Securities fraud lawyers are currently investigating claims on behalf of the customers of Berthel Fisher & Co. Financial Services Inc. and Securities Management & Research Inc., a Berthel Fisher affiliate in Marion, Iowa. In February, the Financial Industry Regulatory Authority (FINRA) announced that it had fined the two a total of $775,000 for supervisory deficiencies.
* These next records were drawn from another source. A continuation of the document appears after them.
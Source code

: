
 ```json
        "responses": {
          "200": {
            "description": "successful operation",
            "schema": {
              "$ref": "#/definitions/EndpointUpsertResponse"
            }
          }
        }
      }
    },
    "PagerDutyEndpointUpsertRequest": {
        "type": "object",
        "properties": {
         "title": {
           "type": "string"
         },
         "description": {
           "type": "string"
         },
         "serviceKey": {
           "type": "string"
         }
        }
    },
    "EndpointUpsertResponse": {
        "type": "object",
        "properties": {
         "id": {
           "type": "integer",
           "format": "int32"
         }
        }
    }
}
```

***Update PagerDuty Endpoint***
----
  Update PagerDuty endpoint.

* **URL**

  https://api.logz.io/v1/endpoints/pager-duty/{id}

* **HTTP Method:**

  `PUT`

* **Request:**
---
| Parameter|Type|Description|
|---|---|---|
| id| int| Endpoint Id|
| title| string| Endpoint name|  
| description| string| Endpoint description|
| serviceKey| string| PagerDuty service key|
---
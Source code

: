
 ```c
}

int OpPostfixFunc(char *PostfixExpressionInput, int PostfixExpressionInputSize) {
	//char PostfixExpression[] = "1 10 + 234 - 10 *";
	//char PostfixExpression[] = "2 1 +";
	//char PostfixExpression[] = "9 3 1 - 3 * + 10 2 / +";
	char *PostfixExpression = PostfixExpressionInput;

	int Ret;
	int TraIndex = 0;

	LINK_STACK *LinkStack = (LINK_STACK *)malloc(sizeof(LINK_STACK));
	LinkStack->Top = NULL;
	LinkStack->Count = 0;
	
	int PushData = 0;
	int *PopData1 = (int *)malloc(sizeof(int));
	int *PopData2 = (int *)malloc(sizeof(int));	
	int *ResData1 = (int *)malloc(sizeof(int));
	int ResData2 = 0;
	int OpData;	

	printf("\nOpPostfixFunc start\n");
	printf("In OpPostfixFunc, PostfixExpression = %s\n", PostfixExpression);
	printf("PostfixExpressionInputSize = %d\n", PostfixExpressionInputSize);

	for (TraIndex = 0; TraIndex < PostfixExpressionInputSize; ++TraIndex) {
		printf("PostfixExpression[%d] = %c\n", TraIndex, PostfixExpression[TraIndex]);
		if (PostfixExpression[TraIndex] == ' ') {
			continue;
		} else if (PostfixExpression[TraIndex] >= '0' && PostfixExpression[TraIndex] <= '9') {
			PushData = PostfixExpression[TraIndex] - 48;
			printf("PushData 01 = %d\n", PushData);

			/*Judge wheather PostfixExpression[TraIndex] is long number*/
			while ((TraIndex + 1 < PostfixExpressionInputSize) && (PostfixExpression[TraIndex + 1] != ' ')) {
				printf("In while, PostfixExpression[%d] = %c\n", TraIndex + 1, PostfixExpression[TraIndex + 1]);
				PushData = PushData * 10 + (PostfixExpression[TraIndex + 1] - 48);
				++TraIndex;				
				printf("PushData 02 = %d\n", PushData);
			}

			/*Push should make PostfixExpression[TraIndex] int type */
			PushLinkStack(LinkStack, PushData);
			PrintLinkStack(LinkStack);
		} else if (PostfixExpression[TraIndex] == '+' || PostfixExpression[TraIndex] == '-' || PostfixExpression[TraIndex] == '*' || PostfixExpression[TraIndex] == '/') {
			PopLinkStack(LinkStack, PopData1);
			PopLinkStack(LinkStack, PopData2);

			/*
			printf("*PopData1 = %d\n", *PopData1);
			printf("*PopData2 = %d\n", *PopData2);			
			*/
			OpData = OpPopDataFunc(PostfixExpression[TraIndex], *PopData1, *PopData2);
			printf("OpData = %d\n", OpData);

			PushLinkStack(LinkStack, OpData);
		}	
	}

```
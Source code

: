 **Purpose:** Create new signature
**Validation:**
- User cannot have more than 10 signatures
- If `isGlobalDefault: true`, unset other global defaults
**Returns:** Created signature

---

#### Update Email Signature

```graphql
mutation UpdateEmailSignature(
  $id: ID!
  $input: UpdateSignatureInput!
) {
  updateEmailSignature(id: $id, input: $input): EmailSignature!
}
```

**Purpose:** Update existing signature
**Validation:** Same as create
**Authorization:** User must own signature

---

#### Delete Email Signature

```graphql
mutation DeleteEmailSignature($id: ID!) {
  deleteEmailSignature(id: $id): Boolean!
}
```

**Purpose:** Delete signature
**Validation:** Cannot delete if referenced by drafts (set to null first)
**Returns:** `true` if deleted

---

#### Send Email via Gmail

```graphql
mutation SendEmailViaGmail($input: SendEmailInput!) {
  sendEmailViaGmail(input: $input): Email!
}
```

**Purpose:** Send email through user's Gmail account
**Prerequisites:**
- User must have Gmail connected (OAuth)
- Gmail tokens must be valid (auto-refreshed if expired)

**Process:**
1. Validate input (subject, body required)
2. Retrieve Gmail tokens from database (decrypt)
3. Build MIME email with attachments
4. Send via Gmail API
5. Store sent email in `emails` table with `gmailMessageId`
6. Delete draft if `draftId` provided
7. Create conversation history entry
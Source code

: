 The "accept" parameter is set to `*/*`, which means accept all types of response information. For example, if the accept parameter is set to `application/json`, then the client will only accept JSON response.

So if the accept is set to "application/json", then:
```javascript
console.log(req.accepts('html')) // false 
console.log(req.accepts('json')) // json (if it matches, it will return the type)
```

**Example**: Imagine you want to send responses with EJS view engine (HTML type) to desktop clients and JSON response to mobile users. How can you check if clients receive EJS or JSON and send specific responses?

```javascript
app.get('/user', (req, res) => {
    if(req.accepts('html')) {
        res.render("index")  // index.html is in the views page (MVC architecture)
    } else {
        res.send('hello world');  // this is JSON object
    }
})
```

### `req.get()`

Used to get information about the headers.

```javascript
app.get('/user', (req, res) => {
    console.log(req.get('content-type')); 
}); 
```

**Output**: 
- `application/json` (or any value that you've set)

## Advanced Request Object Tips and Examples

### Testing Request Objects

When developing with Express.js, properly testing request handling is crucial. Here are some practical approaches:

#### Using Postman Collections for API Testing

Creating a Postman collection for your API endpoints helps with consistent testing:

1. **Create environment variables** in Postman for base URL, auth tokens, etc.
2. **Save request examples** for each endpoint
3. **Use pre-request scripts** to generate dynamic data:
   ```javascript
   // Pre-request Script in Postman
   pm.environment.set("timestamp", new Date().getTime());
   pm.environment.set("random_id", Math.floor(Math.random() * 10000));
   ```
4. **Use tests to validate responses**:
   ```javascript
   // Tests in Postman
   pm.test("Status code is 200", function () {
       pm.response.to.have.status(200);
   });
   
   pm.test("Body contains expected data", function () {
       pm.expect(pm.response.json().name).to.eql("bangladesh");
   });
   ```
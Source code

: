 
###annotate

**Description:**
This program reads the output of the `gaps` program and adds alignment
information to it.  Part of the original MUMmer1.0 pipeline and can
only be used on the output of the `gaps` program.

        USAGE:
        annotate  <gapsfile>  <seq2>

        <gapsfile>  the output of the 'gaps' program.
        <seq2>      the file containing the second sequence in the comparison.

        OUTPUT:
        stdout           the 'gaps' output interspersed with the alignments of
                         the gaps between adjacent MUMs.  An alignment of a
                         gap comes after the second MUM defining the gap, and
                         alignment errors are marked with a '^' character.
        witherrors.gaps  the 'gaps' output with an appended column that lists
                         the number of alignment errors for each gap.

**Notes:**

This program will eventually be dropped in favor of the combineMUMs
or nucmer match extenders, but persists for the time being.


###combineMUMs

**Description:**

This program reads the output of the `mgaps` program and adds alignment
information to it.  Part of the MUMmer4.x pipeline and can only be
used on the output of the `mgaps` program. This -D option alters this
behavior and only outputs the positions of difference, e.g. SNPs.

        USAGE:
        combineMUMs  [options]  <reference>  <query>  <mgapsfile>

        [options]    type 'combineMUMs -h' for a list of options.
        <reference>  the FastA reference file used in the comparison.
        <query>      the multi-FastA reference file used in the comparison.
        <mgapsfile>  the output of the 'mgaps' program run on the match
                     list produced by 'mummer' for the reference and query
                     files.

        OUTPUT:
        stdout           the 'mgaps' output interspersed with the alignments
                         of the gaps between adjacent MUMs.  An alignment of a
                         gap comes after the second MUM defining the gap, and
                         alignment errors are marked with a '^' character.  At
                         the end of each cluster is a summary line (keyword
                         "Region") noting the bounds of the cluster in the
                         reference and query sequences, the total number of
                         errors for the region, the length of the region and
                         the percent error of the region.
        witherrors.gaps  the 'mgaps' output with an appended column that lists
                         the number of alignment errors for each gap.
The deficiencies included Berthel Fisher’s failure to properly supervise the sale of leveraged and inverse exchange-traded funds and non-traded real estate investment trusts.

Berthel Fisher, Affiliate Fined Regarding Sales of ETFs and Non-traded REITs

According to the FINRA investigation’s findings, Berthel Fisher did not have adequate written procedures and supervisory systems in place from January 2008 to December 2012 for the following alternative investments:

  • Non-traded REITs
  • Oil and gas programs
  • Managed futures
  • Business development companies
  • Equipment leasing programs

Allegedly, the firm did not accurately calculate alternative investment concentration levels in some cases and, as a result, did not correctly adhere to suitability standards in those instances. Furthermore, Berthel Fisher staff was not adequately trained on the suitability standards for individual states.

In addition, from April 2009 to April 2012, Berthel Fisher allegedly did not have a “reasonable basis” for certain leveraged and inverse ETF sales, according to FINRA’s findings. FINRA investigators also found that non-traditional ETFs were not adequately researched or reviewed, and that the sales force was not adequately trained before registered representatives were allowed to make customer recommendations. Stock fraud lawyers believe that many customers may have suffered significant losses as a result of the recommendation and sale of these products, which were unsuitable for many investors.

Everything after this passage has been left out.